Will an AED always resuscitate someone in cardiac arrest?
No. The AED treats only a heart in ventricular fibrillation. In cardiac arrest without ventricular fibrillation, the heart does not respond to electric currents, but needs medication instead. The victim also needs breathing support. AEDs are less successful when the victim has been in cardiac arrest for more than a few minutes, especially if no CPR was provided.

Do AEDs replace the use of CPR?
CPR is still needed, starting with determining whether a person is unconscious, breathless, or pulseless. When a person experiences cardiac arrest, CPR will help keep oxygen flowing to the brain, but the electric shock of an AED vastly improves the chances of restarting the heart.

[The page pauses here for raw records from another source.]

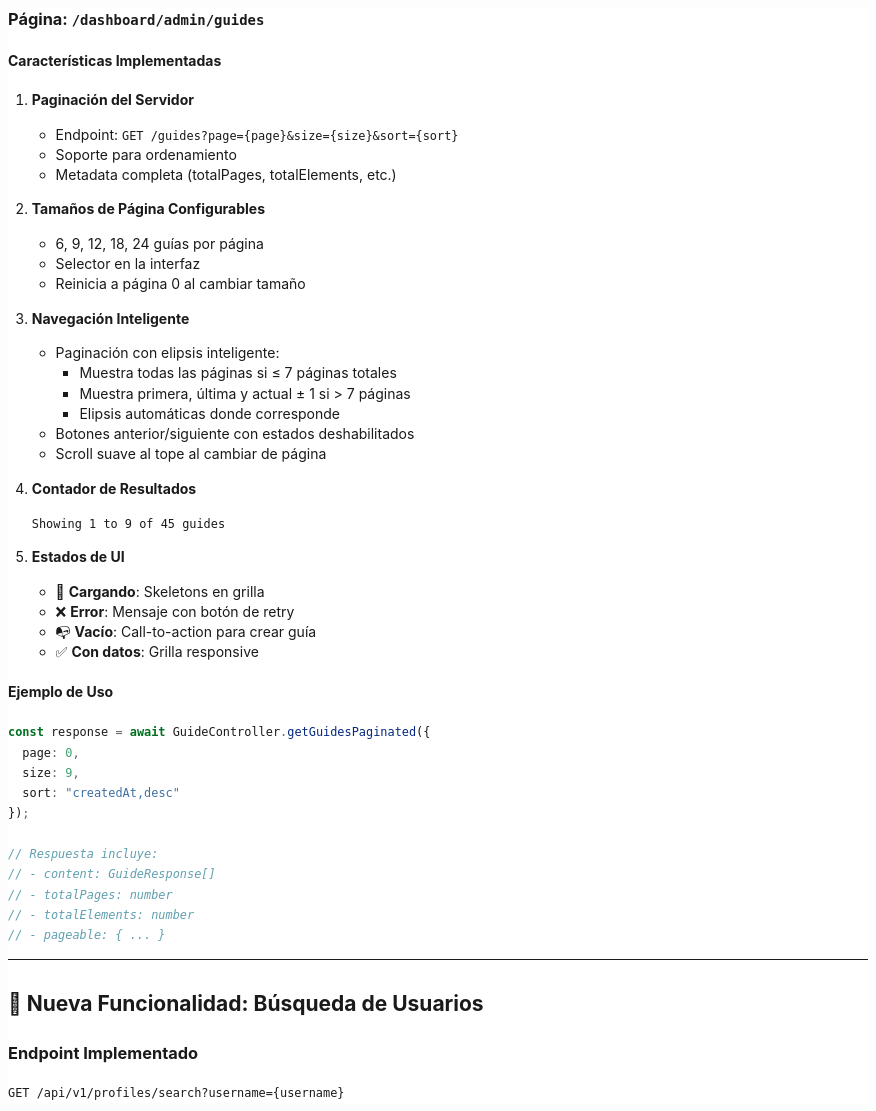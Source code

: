 ### Página: `/dashboard/admin/guides`

#### Características Implementadas

1. **Paginación del Servidor**
   - Endpoint: `GET /guides?page={page}&size={size}&sort={sort}`
   - Soporte para ordenamiento
   - Metadata completa (totalPages, totalElements, etc.)

2. **Tamaños de Página Configurables**
   - 6, 9, 12, 18, 24 guías por página
   - Selector en la interfaz
   - Reinicia a página 0 al cambiar tamaño

3. **Navegación Inteligente**
   - Paginación con elipsis inteligente:
     - Muestra todas las páginas si ≤ 7 páginas totales
     - Muestra primera, última y actual ± 1 si > 7 páginas
     - Elipsis automáticas donde corresponde
   - Botones anterior/siguiente con estados deshabilitados
   - Scroll suave al tope al cambiar de página

4. **Contador de Resultados**
   ```
   Showing 1 to 9 of 45 guides
   ```

5. **Estados de UI**
   - 🔄 **Cargando**: Skeletons en grilla
   - ❌ **Error**: Mensaje con botón de retry
   - 📭 **Vacío**: Call-to-action para crear guía
   - ✅ **Con datos**: Grilla responsive

#### Ejemplo de Uso
```typescript
const response = await GuideController.getGuidesPaginated({
  page: 0,
  size: 9,
  sort: "createdAt,desc"
});

// Respuesta incluye:
// - content: GuideResponse[]
// - totalPages: number
// - totalElements: number
// - pageable: { ... }
```

---

## 🔐 Nueva Funcionalidad: Búsqueda de Usuarios

### Endpoint Implementado
```
GET /api/v1/profiles/search?username={username}
```
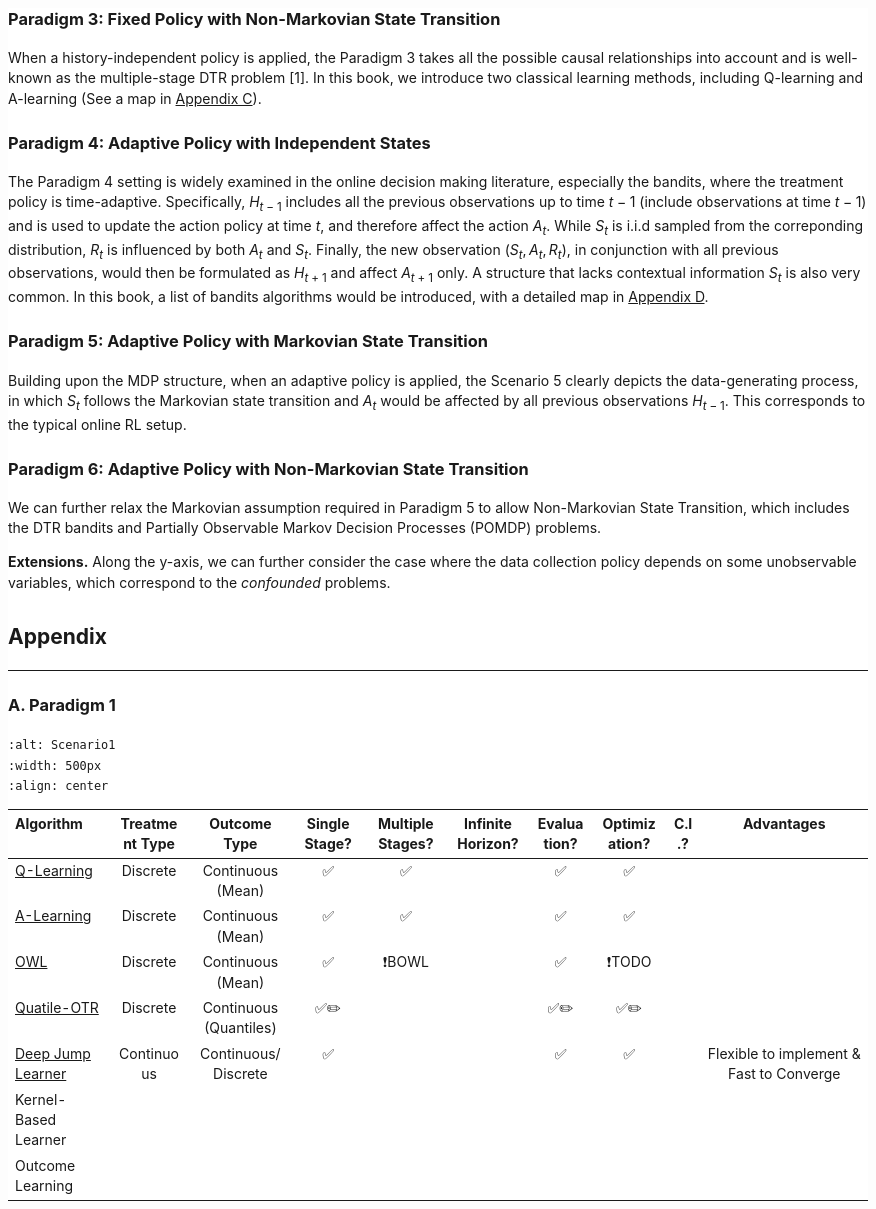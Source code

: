 ### <a name="Case3"></a> Paradigm 3: Fixed Policy with Non-Markovian State Transition
When a history-independent policy is applied, the Paradigm 3 takes all the possible causal relationships into account and is well-known as the multiple-stage DTR problem [1]. 
In this book, we introduce two classical learning methods, including Q-learning and A-learning (See a map in [Appendix C](#MultiDTR)). 


### <a name="Case4"></a> Paradigm 4: Adaptive Policy with Independent States
The Paradigm 4 setting is widely examined in the online decision making literature, especially the bandits, where the treatment policy is time-adaptive. Specifically, $H_{t-1}$ includes all the previous observations up to time $t-1$ (include observations at time $t-1$) and is used to update the action policy at time $t$, and therefore affect the action $A_t$. While $S_t$ is i.i.d sampled from the correponding distribution, $R_t$ is influenced by both $A_t$ and $S_t$. Finally, the new observation $(S_t,A_t,R_t)$, in conjunction with all previous observations, would then be formulated as $H_{t+1}$ and affect $A_{t+1}$ only. A structure that lacks contextual information $S_t$ is also very common. In this book, a list of bandits algorithms would be introduced, with a detailed map in [Appendix D](#Bandits).


### <a name="Case5"></a> Paradigm 5: Adaptive Policy with Markovian State Transition
Building upon the MDP structure, when an adaptive policy is applied, the Scenario 5 clearly depicts the data-generating process, in which  $S_t$ follows the Markovian state transition and $A_t$ would be affected by all previous observations $H_{t-1}$. 
This corresponds to the typical online RL setup. 


### <a name="Case6"></a> Paradigm 6: Adaptive Policy with Non-Markovian State Transition
We can further relax the Markovian assumption required in Paradigm 5 to allow Non-Markovian State Transition, which includes the DTR bandits and Partially Observable Markov Decision Processes (POMDP) problems. 


**Extensions.** Along the y-axis, we can further consider the case where the data collection policy depends on some unobservable variables, which correspond to the *confounded* problems. 


## Appendix
---
### <a name="SingelDTR"></a> A. Paradigm 1
```{image} pics/CPL_Paradigm1.png
:alt: Scenario1
:width: 500px
:align: center
```

| Algorithm | Treatment Type | Outcome Type | Single Stage? | Multiple Stages? | Infinite Horizon? | Evaluation? | Optimization? | C.I.? | Advantages |
|:-|:-:|:-:|:-:|:-:|:-:|:-:|:-:|:-:|:-:|
| [Q-Learning](https://www.jmlr.org/papers/volume6/murphy05a/murphy05a.pdf) | Discrete | Continuous (Mean) |✅|✅| |✅|✅| ||
| [A-Learning](https://www.researchgate.net/profile/Eric-Laber/publication/221665211_Q-_and_A-Learning_Methods_for_Estimating_Optimal_Dynamic_Treatment_Regimes/links/58825d074585150dde402268/Q-and-A-Learning-Methods-for-Estimating-Optimal-Dynamic-Treatment-Regimes.pdf) | Discrete | Continuous (Mean) |✅|✅|  |✅|✅| ||
| [OWL](https://www.tandfonline.com/doi/pdf/10.1080/01621459.2012.695674?casa_token=bwkVvffpyFcAAAAA:hlN58Fbz59blLj5npZFjEQD-HkPeMevEN5pWWLu_vuIVxPWl5aYShgCVHUVeODAfj6Pr8DpzGFlPZ1E) | Discrete | Continuous (Mean) |✅|❗BOWL| |✅|❗TODO| ||
| [Quatile-OTR](https://doi.org/10.1080/01621459.2017.1330204) | Discrete | Continuous (Quantiles) |✅✏️|  |  |✅✏️|✅✏️| ||
| [Deep Jump Learner](https://proceedings.neurips.cc/paper/2021/file/816b112c6105b3ebd537828a39af4818-Paper.pdf) | Continuous | Continuous/Discrete |✅|  |  |✅| ✅| | Flexible to implement & Fast to Converge|
| Kernel-Based Learner | | ||  |  ||| ||
| Outcome Learning | | ||  |  ||| ||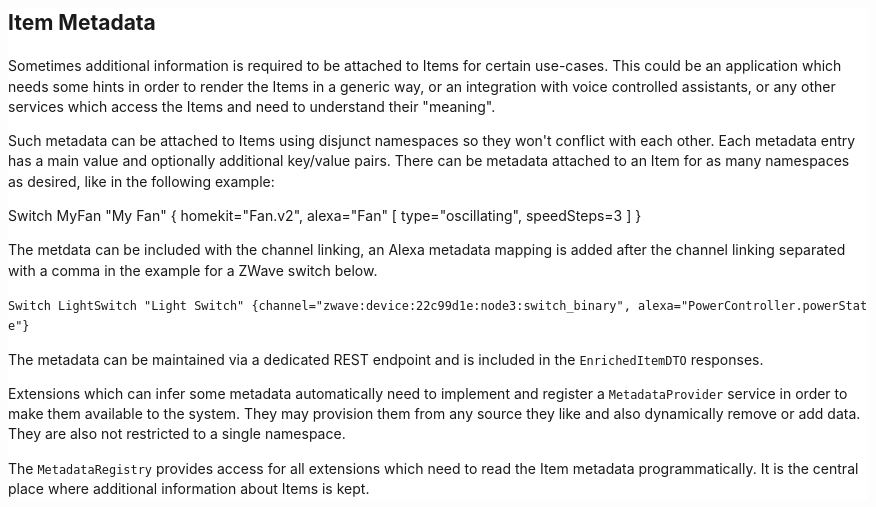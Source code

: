 ## Item Metadata

Sometimes additional information is required to be attached to Items for certain use-cases.
This could be an application which needs some hints in order to render the Items in a generic way, or an integration with voice controlled assistants, or any other services which access the Items and need to understand their "meaning".

Such metadata can be attached to Items using disjunct namespaces so they won't conflict with each other.
Each metadata entry has a main value and optionally additional key/value pairs.
There can be metadata attached to an Item for as many namespaces as desired, like in the following example:

Switch MyFan "My Fan" { homekit="Fan.v2", alexa="Fan" [ type="oscillating", speedSteps=3 ] }

The metdata can be included with the channel linking, an Alexa metadata mapping is added after the channel linking separated with a comma in the example for a ZWave switch below.

```shell
Switch LightSwitch "Light Switch" {channel="zwave:device:22c99d1e:node3:switch_binary", alexa="PowerController.powerState"}
```

The metadata can be maintained via a dedicated REST endpoint and is included in the `EnrichedItemDTO` responses.

Extensions which can infer some metadata automatically need to implement and register a `MetadataProvider` service in order to make them available to the system.
They may provision them from any source they like and also dynamically remove or add data.
They are also not restricted to a single namespace.

The `MetadataRegistry` provides access for all extensions which need to read the Item metadata programmatically.
It is the central place where additional information about Items is kept.
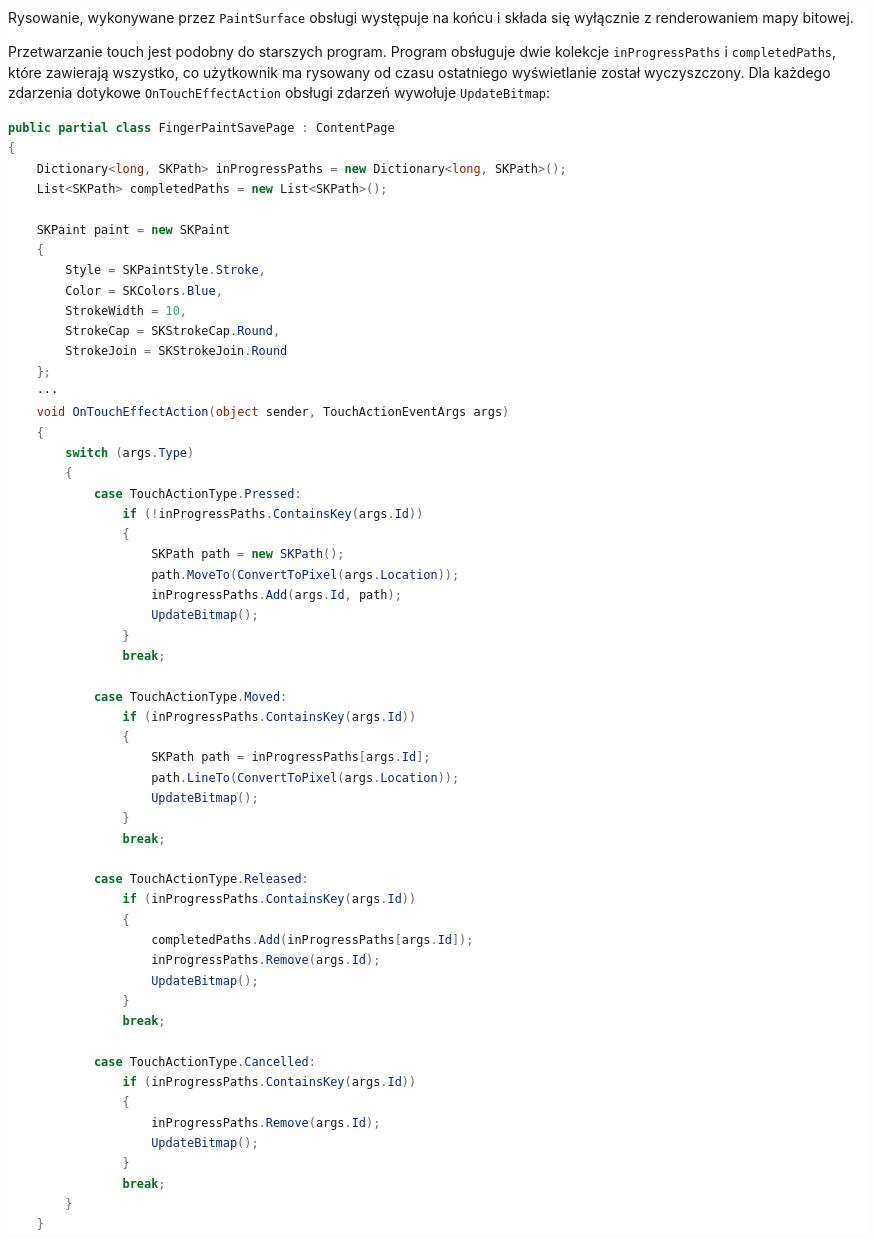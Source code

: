 Rysowanie, wykonywane przez `PaintSurface` obsługi występuje na końcu i składa się wyłącznie z renderowaniem mapy bitowej.

Przetwarzanie touch jest podobny do starszych program. Program obsługuje dwie kolekcje `inProgressPaths` i `completedPaths`, które zawierają wszystko, co użytkownik ma rysowany od czasu ostatniego wyświetlanie został wyczyszczony. Dla każdego zdarzenia dotykowe `OnTouchEffectAction` obsługi zdarzeń wywołuje `UpdateBitmap`:

```csharp
public partial class FingerPaintSavePage : ContentPage
{
    Dictionary<long, SKPath> inProgressPaths = new Dictionary<long, SKPath>();
    List<SKPath> completedPaths = new List<SKPath>();

    SKPaint paint = new SKPaint
    {
        Style = SKPaintStyle.Stroke,
        Color = SKColors.Blue,
        StrokeWidth = 10,
        StrokeCap = SKStrokeCap.Round,
        StrokeJoin = SKStrokeJoin.Round
    };
    ···
    void OnTouchEffectAction(object sender, TouchActionEventArgs args)
    {
        switch (args.Type)
        {
            case TouchActionType.Pressed:
                if (!inProgressPaths.ContainsKey(args.Id))
                {
                    SKPath path = new SKPath();
                    path.MoveTo(ConvertToPixel(args.Location));
                    inProgressPaths.Add(args.Id, path);
                    UpdateBitmap();
                }
                break;

            case TouchActionType.Moved:
                if (inProgressPaths.ContainsKey(args.Id))
                {
                    SKPath path = inProgressPaths[args.Id];
                    path.LineTo(ConvertToPixel(args.Location));
                    UpdateBitmap();
                }
                break;

            case TouchActionType.Released:
                if (inProgressPaths.ContainsKey(args.Id))
                {
                    completedPaths.Add(inProgressPaths[args.Id]);
                    inProgressPaths.Remove(args.Id);
                    UpdateBitmap();
                }
                break;

            case TouchActionType.Cancelled:
                if (inProgressPaths.ContainsKey(args.Id))
                {
                    inProgressPaths.Remove(args.Id);
                    UpdateBitmap();
                }
                break;
        }
    }

```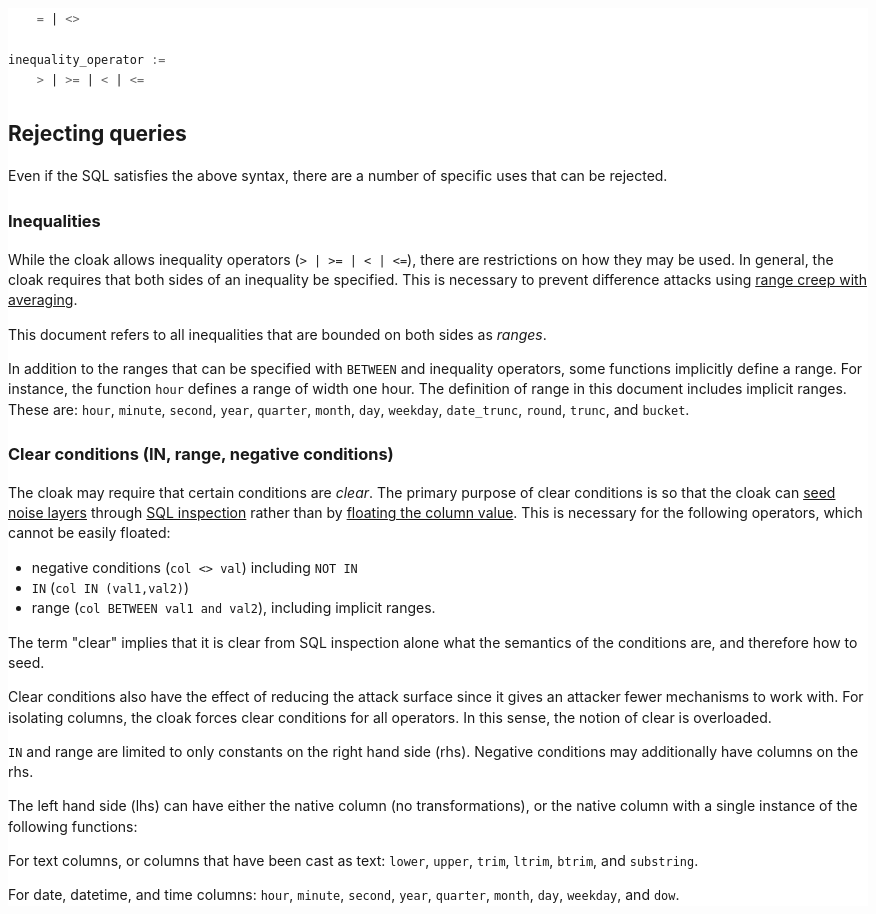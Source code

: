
 ```sql
    = | <>

inequality_operator :=
    > | >= | < | <=
```

## Rejecting queries

Even if the SQL satisfies the above syntax, there are a number of specific uses that can be rejected.

### Inequalities

While the cloak allows inequality operators (`> | >= | < | <=`), there are restrictions on how they may be used. In general, the cloak requires that both sides of an inequality be specified. This is necessary to prevent difference attacks using [range creep with averaging](#range-creep-with-averaging).

This document refers to all inequalities that are bounded on both sides as *ranges*.

In addition to the ranges that can be specified with `BETWEEN` and inequality operators, some functions implicitly define a range. For instance, the function `hour` defines a range of width one hour. The definition of range in this document includes implicit ranges. These are: `hour`, `minute`, `second`, `year`, `quarter`, `month`, `day`, `weekday`, `date_trunc`, `round`, `trunc`, and `bucket`.

### Clear conditions (IN, range, negative conditions)

The cloak may require that certain conditions are *clear*. The primary purpose of clear conditions is so that the cloak can [seed noise layers](#determine-seeds) through [SQL inspection](#sql-inspection) rather than by [floating the column value](#floating-columns-values). This is necessary for the following operators, which cannot be easily floated:

* negative conditions (`col <> val`) including `NOT IN`
* `IN` (`col IN (val1,val2)`)
* range (`col BETWEEN val1 and val2`), including implicit ranges.

The term "clear" implies that it is clear from SQL inspection alone what the semantics of the conditions are, and therefore how to seed.

Clear conditions also have the effect of reducing the attack surface since it gives an attacker fewer mechanisms to work with. For isolating columns, the cloak forces clear conditions for all operators. In this sense, the notion of clear is overloaded. 

`IN` and range are limited to only constants on the right hand side (rhs). Negative conditions may additionally have columns on the rhs.

The left hand side (lhs) can have either the native column (no transformations), or the native column with a single instance of the following functions:

For text columns, or columns that have been cast as text: `lower`, `upper`, `trim`, `ltrim`, `btrim`, and `substring`.

For date, datetime, and time columns: `hour`, `minute`, `second`, `year`, `quarter`, `month`, `day`, `weekday`, and `dow`.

What's the difference between an AED and the defibrillators used in hospitals?
In-hospital defibrillators are manual, larger than AEDs, and designed to be used only by qualified medical personnel with special training to use the device and to recognize heart rhythms. Medical personnel who use the device must decide whether or not to shock the person. Manual defibrillators also have additional capabilities such as pacing and cardioversion.

AEDs are programmed to recognize different heart rhythms and to make the shock/no shock decision, so that users don't have to. They were designed so that lifesaving defibrillation could be performed as quickly as possible.

Are There Limits Regarding Who the AED Can Be Used On?
AED defibrillation can be used on infants and children as well as adults, as long as the appropriate pads are used. Typically, children over 55 lbs or 8 years of age are defibrillated as adults.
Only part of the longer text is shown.